Mais vu le rôle central des États-Unis dans le système aérien mondial, des experts parlent d'un risque de «contamination».

Le stress avant le vol

Robert Lazarus et sa femme ont vécu l'angoisse à Buenos Aires. Ils devaient quitter la capitale argentine pour Montréal samedi soir dernier, mais leur avion a décollé sans eux. Comme 90 autres passagers d'Air Canada, ils sont restés coincés pendant des heures à l'aéroport sans recevoir aucune explication.

Le couple est finalement rentré à la maison... hier matin! «On a été laissés à nous-mêmes, raconte l'homme d'affaires de Vaudreuil. Jusqu'à maintenaant, ceux qui sont revenus, comme nous, c'est grâce à leurs propres moyens et à leur ténacité.»

Le cafouillage vécu par les Lazarus représente un cas extrême. Mais sans vivre pareille situation, de plus en plus de voyageurs ressentent une bonne dose de stress quand vient le temps de filer vers l'aéroport.
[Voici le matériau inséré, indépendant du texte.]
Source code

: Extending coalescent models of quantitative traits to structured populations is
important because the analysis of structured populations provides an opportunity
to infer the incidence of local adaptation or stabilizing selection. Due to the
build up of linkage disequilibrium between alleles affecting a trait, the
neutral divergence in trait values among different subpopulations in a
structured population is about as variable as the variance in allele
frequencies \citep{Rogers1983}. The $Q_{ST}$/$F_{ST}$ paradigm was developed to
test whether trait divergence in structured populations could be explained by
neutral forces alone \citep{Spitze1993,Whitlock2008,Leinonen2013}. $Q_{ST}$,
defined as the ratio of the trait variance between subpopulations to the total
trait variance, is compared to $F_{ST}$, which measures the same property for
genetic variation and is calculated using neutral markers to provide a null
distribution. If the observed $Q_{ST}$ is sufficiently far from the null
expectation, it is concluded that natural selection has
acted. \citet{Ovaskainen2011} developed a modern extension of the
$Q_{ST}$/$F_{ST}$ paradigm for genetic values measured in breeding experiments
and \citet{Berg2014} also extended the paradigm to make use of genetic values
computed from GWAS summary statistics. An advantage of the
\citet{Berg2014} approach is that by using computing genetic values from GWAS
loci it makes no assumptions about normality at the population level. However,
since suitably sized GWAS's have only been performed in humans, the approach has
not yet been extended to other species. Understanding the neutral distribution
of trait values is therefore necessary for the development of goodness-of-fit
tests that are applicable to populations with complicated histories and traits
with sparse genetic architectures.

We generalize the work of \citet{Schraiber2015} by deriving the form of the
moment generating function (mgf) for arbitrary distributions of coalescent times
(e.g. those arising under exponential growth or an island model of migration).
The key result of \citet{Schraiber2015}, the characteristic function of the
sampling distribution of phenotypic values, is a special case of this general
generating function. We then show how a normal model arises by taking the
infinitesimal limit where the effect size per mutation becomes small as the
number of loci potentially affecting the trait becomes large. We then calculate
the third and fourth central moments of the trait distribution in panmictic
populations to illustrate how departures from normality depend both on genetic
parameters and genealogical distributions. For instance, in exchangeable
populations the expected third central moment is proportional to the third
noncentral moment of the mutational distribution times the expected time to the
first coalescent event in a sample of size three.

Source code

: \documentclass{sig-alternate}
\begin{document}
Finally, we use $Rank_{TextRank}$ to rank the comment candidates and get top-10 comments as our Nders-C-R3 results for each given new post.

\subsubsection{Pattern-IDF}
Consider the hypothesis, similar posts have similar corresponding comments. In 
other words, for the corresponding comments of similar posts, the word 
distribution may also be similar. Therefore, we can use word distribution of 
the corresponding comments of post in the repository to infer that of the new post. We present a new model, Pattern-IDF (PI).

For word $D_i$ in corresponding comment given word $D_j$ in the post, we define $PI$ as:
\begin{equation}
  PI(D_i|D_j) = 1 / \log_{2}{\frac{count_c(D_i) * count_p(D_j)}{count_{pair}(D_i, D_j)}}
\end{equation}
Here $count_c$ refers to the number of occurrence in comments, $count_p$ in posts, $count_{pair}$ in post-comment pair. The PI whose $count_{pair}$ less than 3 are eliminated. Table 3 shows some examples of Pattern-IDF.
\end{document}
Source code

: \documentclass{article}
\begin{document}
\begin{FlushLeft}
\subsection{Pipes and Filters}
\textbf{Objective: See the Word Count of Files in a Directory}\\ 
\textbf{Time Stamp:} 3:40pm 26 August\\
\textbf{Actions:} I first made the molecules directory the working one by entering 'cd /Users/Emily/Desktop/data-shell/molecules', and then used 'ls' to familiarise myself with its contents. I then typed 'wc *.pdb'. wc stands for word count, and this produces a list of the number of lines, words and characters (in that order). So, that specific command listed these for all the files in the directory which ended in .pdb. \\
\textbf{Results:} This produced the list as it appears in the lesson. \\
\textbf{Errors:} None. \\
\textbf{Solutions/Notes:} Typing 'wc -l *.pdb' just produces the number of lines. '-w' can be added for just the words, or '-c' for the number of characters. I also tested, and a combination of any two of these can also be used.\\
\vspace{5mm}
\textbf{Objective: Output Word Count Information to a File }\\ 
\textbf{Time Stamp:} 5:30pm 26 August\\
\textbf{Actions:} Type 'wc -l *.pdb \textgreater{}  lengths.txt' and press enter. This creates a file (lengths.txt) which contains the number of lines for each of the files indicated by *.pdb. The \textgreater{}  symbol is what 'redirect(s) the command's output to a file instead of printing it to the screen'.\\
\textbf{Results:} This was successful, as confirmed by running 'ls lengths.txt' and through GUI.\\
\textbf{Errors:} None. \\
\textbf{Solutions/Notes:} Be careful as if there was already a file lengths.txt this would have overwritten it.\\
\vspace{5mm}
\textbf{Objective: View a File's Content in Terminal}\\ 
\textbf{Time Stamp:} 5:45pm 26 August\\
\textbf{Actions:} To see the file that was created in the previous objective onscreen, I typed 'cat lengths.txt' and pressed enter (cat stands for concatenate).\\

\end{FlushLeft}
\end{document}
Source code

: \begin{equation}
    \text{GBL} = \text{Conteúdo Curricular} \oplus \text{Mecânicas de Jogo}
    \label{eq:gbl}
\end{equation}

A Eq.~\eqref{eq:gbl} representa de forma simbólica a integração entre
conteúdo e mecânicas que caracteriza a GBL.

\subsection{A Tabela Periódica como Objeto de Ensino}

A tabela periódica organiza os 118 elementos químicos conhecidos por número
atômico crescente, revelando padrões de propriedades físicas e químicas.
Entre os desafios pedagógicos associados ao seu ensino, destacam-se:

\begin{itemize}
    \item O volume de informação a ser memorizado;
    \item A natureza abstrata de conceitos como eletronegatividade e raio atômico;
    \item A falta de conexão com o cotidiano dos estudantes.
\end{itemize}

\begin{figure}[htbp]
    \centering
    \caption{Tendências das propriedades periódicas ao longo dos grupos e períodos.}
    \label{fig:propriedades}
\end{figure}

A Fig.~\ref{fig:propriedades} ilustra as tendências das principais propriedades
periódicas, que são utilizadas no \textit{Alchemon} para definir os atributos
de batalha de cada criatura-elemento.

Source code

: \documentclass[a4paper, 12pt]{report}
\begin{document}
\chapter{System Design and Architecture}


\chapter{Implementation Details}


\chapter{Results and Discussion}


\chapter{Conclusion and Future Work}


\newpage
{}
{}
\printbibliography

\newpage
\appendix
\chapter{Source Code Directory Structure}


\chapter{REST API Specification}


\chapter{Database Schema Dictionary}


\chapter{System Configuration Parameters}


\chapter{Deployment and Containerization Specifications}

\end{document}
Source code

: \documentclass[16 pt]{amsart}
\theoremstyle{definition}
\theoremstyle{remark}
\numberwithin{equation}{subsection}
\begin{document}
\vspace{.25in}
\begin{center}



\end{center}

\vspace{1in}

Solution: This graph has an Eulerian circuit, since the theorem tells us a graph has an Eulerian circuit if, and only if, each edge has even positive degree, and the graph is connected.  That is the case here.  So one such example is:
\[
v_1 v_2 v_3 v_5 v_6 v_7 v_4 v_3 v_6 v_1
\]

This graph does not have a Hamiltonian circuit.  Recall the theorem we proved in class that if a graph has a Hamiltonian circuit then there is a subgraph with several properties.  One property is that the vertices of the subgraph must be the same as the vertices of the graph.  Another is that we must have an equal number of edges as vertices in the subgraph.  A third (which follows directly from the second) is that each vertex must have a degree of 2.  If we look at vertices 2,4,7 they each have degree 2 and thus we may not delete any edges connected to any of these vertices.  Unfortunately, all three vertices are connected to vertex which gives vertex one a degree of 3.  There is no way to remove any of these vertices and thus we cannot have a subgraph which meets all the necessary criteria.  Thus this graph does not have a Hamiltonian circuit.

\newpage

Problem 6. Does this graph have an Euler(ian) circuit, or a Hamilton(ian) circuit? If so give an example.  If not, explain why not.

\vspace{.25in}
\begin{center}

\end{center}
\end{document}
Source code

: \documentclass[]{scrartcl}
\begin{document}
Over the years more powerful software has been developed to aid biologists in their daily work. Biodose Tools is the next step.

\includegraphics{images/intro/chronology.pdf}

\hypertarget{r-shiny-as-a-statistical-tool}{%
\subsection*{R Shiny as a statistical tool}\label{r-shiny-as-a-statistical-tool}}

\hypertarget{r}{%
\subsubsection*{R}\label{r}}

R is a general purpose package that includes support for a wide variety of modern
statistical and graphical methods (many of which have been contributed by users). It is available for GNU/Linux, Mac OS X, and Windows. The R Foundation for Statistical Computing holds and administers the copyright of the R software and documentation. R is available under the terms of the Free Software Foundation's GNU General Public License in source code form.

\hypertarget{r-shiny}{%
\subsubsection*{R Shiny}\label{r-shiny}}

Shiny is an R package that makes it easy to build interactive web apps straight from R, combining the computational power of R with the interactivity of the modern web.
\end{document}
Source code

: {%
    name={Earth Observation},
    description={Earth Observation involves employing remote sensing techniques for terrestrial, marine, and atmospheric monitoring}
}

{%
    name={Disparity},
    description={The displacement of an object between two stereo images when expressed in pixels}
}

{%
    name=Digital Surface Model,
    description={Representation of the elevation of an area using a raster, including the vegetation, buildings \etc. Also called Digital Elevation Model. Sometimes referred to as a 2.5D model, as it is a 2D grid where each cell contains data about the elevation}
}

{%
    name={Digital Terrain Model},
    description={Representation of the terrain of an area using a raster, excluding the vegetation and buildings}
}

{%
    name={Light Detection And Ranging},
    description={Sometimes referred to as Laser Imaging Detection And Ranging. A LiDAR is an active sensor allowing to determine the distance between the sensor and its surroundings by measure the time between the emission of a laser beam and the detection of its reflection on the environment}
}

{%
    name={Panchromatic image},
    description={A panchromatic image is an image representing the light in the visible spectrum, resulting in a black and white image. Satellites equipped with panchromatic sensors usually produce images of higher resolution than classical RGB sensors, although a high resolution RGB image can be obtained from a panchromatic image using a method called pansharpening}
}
Depuis un certain 11 septembre, le passage aux contrôles de sécurité s'est transformé en exercice long et fastidieux. Les aéroports sont bondés et les files d'attente, souvent interminables aux heures de pointe. Les retards se multiplient.

«C'est une époque difficile pour les passagers, et ça empirera avec le temps», dit le professeur Andrew Robert Thomas, de l'Université d'Akron (Ohio), auteur de plusieurs livres sur l'industrie aérienne.

Pourquoi un tel pessimisme? Parce qu'à moins d'une nouvelle catastrophe, le transport aérien continuera de gagner en popularité au cours des prochaines années.

Ce qui placera une pression énorme sur les infrastructures aéroportuaires du monde entier, dont plusieurs sont déjà incapables de suivre le rythme de cette croissance accélérée.

Selon les prévisions de l'Association du transport aérien international (IATA), 2,75 milliards de personnes prendront l'avion dans le monde en 2011. C'est 23% de plus qu'en 2006 et 60% de plus qu'en 2000!

Le Canada ne sera pas exclu du boom. Le nombre de passagers, qui a atteint environ 104 millions au pays l'an dernier, devrait grimper à 126 millions en 2014 puis à 145 millions en 2019, selon les prévisions de Transports Canada.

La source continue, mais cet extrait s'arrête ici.